Senate Energy and Natural Resources Committee Chairman Jeff Bingaman (D-NM), with the blessing of majority leader Harry M. Reid (D-Nev.), asked the committee’s staff to host the discussions, a committee spokesman said on Sept. 20. “These meetings are not to decide the fate of any provisions, but to allow Senate staff to become familiar with the background of the House bill provisions, and vice versa,” he said.

The discussions were scheduled to begin with Titles IV and IX of the House’s 1,003-page energy bill and include related sections from the Senate’s legislation. Talks would continue on Sept. 21 but recess at midday for Yom Kippur and resume on Sept. 24, with a goal of covering all the material in both bills by the end of that week, the committee spokesman said.

Suriname, Guyana maritime dispute settled

The International Tribunal for the Law of the Sea has settled a 6-year maritime boundary dispute between Suriname and Guyana, giving each country access to an offshore basin believed to be rich in oil and natural gas.

“The boundary for the most part follows the equidistance line between Guyana and Suriname,” the Hamburg, Germany-based tribunal said. Guyana and Suriname lie side-by-side on the northeastern coast of South America, between Brazil and Venezuela.

Suriname had asserted a boundary further to the north and west, while Guyana had relied on the so-called equidistance line method of determining the boundary, which placed it farther to the south and east.

While the exact position of the ocean boundary between them had long been a subject of disagreement, it did not result in conflict until exploratory tests revealed potentially huge deposits of hydrocarbons beneath the sea bed.

In 2000 Suriname enforced its disputed claim by sending two gunboats to force CGX Energy Inc. to withdraw its drilling rig from the disputed area before it could drill under a license granted by Guyana.

According to the terms of the tribunal’s ruling, Guyana gained sovereignty over 12,837 sq miles of the coastal waters, while Suriname received 6,900 sq miles.

Both Guyana and Suriname agreed to abide by the tribunal’s ruling, and as a result both nations can also now proceed in further exploration of their respective ocean territories.

The US Geological Survey estimates that the coastal area off the two countries, referred to as the Guyana-Suriname basin, could hold reserves of 15 billion bbl of oil and 42 tcf of gas.

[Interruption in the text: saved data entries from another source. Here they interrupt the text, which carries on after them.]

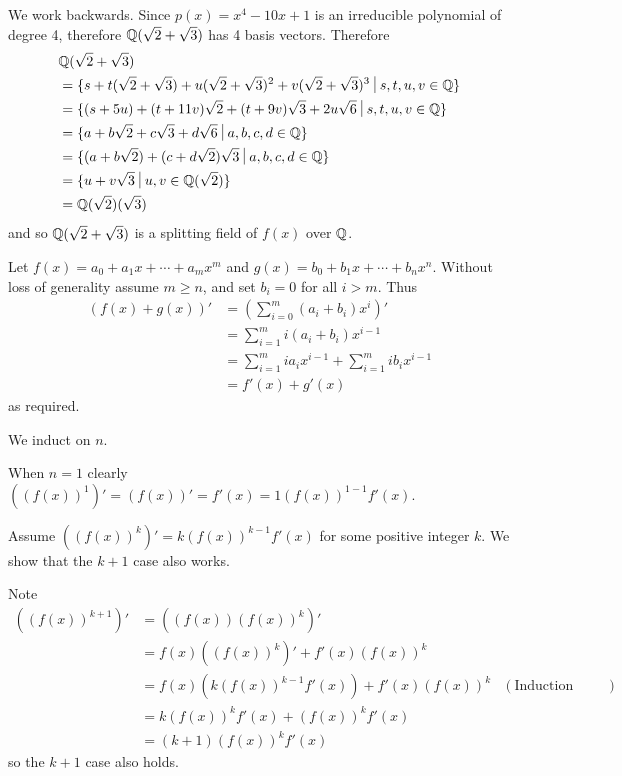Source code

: \begin{questions}
\begin{partquestions}{\roman*}
        \item We work backwards. Since $p(x) = x^4 - 10x + 1$ is an irreducible polynomial of degree 4, therefore $\mathbb{Q}(\sqrt2 + \sqrt3)$ has 4 basis vectors. Therefore
        \begin{align*}
            &\Q(\sqrt2 + \sqrt3)\\
            &= \{s + t(\sqrt2 + \sqrt3) + u(\sqrt2 + \sqrt3)^2 + v(\sqrt2 + \sqrt3)^3 \vert s,t,u,v \in \Q\}\\
            &= \{(s + 5u) + (t + 11v)\sqrt2 + (t + 9v)\sqrt3 + 2u\sqrt6 \vert s, t, u, v \in \Q\}\\
            &= \{a + b\sqrt2 + c\sqrt3 + d\sqrt6 \vert a, b, c, d \in \Q\}\\
            &=\{(a+b\sqrt2) + (c+d\sqrt2)\sqrt3 \vert a, b, c, d \in \Q\}\\
            &=\{u + v\sqrt3 \vert u, v \in \Q(\sqrt2)\}\\
            &= \Q(\sqrt2)(\sqrt3)
        \end{align*}
        and so $\mathbb{Q}(\sqrt2 + \sqrt3)$ is a splitting field of $f(x)$ over $\mathbb{Q}$.
    \end{partquestions}

    \item Let $f(x) = a_0 + a_1x + \cdots + a_mx^m$ and $g(x) = b_0 + b_1x + \cdots + b_nx^n$. Without loss of generality assume $m \geq n$, and set $b_i = 0$ for all $i > m$. Thus
    \begin{align*}
        (f(x) + g(x))' &= \left(\sum_{i=0}^m(a_i + b_i)x^i\right)'\\
        &= \sum_{i=1}^m i(a_i+b_i)x^{i-1}\\
        &= \sum_{i=1}^m ia_ix^{i-1} + \sum_{i=1}^m ib_ix^{i-1}\\
        &= f'(x) + g'(x)
    \end{align*}
    as required.

    \item We induct on $n$.
    
    When $n = 1$ clearly $((f(x))^1)' = (f(x))' = f'(x) = 1(f(x))^{1-1}f'(x)$.

    Assume $((f(x))^k)' = k(f(x))^{k-1}f'(x)$ for some positive integer $k$. We show that the $k+1$ case also works.

    Note
    \begin{align*}
        ((f(x))^{k+1})' &= ((f(x))(f(x))^k)'\\
        &= f(x)((f(x))^k)' + f'(x)(f(x))^k\\
        &= f(x)(k(f(x))^{k-1}f'(x)) + f'(x)(f(x))^k & (\text{Induction Hypothesis})\\
        &= k(f(x))^kf'(x) + (f(x))^kf'(x)\\
        &= (k+1)(f(x))^kf'(x)
    \end{align*}
    so the $k+1$ case also holds.


\end{questions}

Paradigm to pay $1 million to settle FCPA issues

Paradigm BV, an exploration and production software supplier based in Amsterdam, said Sept. 24 it will pay $1 million as part of a settlement with the US Department of Justice for possible violations of the Foreign Corrupt Practices Act.

Paradigm said DOJ did not levy civil or criminal charges in the matter involving improper payments to government officials of various countries during 2002-07, which Paradigm voluntarily disclosed. No one in the company’s current senior management was involved in the payments, it added.

Paradigm said it discovered the payments during due diligence for an anticipated initial public offering. The company said it immediately retained the law firm Skadden, Arps, Slate, Meagher, & Flom LLP to conduct a multicountry investigation and make the voluntary disclosure.

As part of the agreement, Paradigm said it also agreed to implement and enhance internal controls, retain outside compliance counsel, and cooperate fully with DOJ.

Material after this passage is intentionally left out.